Let $$f(x)=e^{2x}-3x$$ Then $$f'(x)=2e^{2x}-3=0$$ for stationary points. So $$e^{2x}=\frac32\implies 2x=\ln\frac32\implies x=\frac12\ln\frac32=\ln\sqrt{\frac32}$$ Since $$f''(x)=4e^{2x}$$ at this $x$, the second derivative is $$4\cdot \frac32=6>0$$ so it is a minimum. There are no other stationary points.

Now notice that at this $x$, $f$ is equal to $\frac32-3\ln\sqrt{\frac32}>0$, meaning that $f$ is always above the $x$-axis.

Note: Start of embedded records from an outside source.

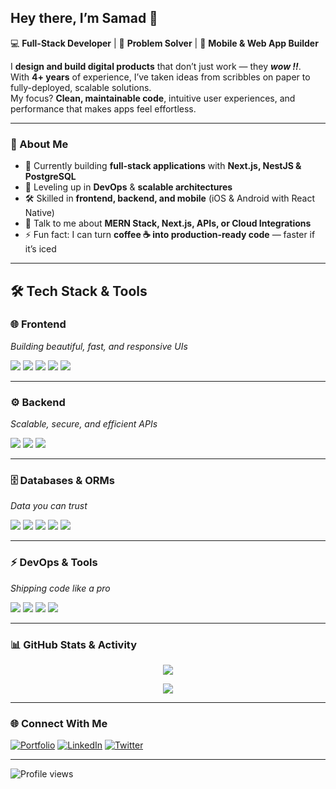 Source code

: ## Hey there, I’m Samad 👋

💻 **Full-Stack Developer** | 🚀 **Problem Solver** | 📱 **Mobile & Web App Builder**  

I **design and build digital products** that don’t just work — they _**wow !!**_.  
With **4+ years** of experience, I’ve taken ideas from scribbles on paper to fully-deployed, scalable solutions.  
My focus? **Clean, maintainable code**, intuitive user experiences, and performance that makes apps feel effortless.  

---

### 🚀 About Me
- 🔭 Currently building **full-stack applications** with **Next.js, NestJS & PostgreSQL**
- 🌱 Leveling up in **DevOps** & **scalable architectures**
- 🛠 Skilled in **frontend, backend, and mobile** (iOS & Android with React Native)
- 💬 Talk to me about **MERN Stack, Next.js, APIs, or Cloud Integrations**
- ⚡ Fun fact: I can turn **coffee ☕ into production-ready code** — faster if it’s iced 

---

## 🛠 Tech Stack & Tools  


### 🌐 Frontend  
*Building beautiful, fast, and responsive UIs*  
<p align="left">
  <img src="https://img.shields.io/badge/React-20232A?style=for-the-badge&logo=react&logoColor=61DAFB" />
  <img src="https://img.shields.io/badge/Next.js-000000?style=for-the-badge&logo=nextdotjs&logoColor=white" />
  <img src="https://img.shields.io/badge/React_Native-20232A?style=for-the-badge&logo=react&logoColor=61DAFB" />
  <img src="https://img.shields.io/badge/Zustand-000000?style=for-the-badge&logo=zustand&logoColor=white" />
  <img src="https://img.shields.io/badge/Tailwind_CSS-38B2AC?style=for-the-badge&logo=tailwind-css&logoColor=white" />
</p>

---

### ⚙️ Backend  
*Scalable, secure, and efficient APIs*  
<p align="left">
  <img src="https://img.shields.io/badge/Node.js-339933?style=for-the-badge&logo=nodedotjs&logoColor=white" />
  <img src="https://img.shields.io/badge/NestJS-E0234E?style=for-the-badge&logo=nestjs&logoColor=white" />
  <img src="https://img.shields.io/badge/Express-000000?style=for-the-badge&logo=express&logoColor=white" />
</p>

---

### 🗄 Databases & ORMs  
*Data you can trust*  
<p align="left">
  <img src="https://img.shields.io/badge/MongoDB-47A248?style=for-the-badge&logo=mongodb&logoColor=white" />
  <img src="https://img.shields.io/badge/PostgreSQL-4169E1?style=for-the-badge&logo=postgresql&logoColor=white" />
  <img src="https://img.shields.io/badge/Prisma-2D3748?style=for-the-badge&logo=prisma&logoColor=white" />
  <img src="https://img.shields.io/badge/Drizzle-FFD43B?style=for-the-badge&logo=drizzle&logoColor=black" />
  <img src="https://img.shields.io/badge/Supabase-3FCF8E?style=for-the-badge&logo=supabase&logoColor=white" />
</p>

---

### ⚡ DevOps & Tools  
*Shipping code like a pro*  
<p align="left">
  <img src="https://img.shields.io/badge/Docker-2496ED?style=for-the-badge&logo=docker&logoColor=white" />
  <img src="https://img.shields.io/badge/JavaScript-F7DF1E?style=for-the-badge&logo=javascript&logoColor=black" />
  <img src="https://img.shields.io/badge/TypeScript-007ACC?style=for-the-badge&logo=typescript&logoColor=white" />
  <img src="https://img.shields.io/badge/Python-3776AB?style=for-the-badge&logo=python&logoColor=white" />
</p>


---

### 📊 GitHub Stats & Activity

<p align="center">
  <img src="https://github-readme-stats.vercel.app/api?username=thesamadazeez&show_icons=true&theme=tokyonight&count_private=true" />
</p>

<p align="center">
    <img src="https://github-readme-stats.vercel.app/api/top-langs/?username=thesamadazeez&layout=compact&theme=tokyonight" />
</p>

---

### 🌐 Connect With Me  
[![Portfolio](https://img.shields.io/badge/Portfolio-000?style=for-the-badge&logo=About.me&logoColor=white)](https://github.com/TheSamadAzeez) [![LinkedIn](https://img.shields.io/badge/LinkedIn-0077B5?style=for-the-badge&logo=linkedin&logoColor=white)](https://github.com/TheSamadAzeez) [![Twitter](https://img.shields.io/badge/Twitter-1DA1F2?style=for-the-badge&logo=twitter&logoColor=white)](https://github.com/TheSamadAzeez)  

---

![Profile views](https://komarev.com/ghpvc/?username=thesamadazeez&color=blue&style=flat-square)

Thus $e^{2x}=3x$ has no solutions.

Answer 5

Rewriting $e^{2x} = 3x$ as $$-2x e^{-2x} = -\frac{2}{3}, \tag1$$ we see (1) is exactly in the form for the defining equation for the Lambert W function, $\text{W} (x)$. On solving for $x$ in terms of this function we have $$-2x = \text{W}_\nu \left (-\frac{2}{3} \right ),$$ or $$x = -\frac{1}{2} \text{W}_\nu \left (-\frac{2}{3} \right ).$$ Here $\nu$ denotes the branches for the Lambert W function. If $\text{W} (x)$ is to be real we require its argument to be greater than or equal to $-1/e$ (in which case the branches $\nu = -1,0$ will be selected when $-1/e \leqslant x < 0$ and $\nu = 0$ when $x \geqslant 0$). As $-2/3 < -1/e$ we conclude the equation are no real solutions.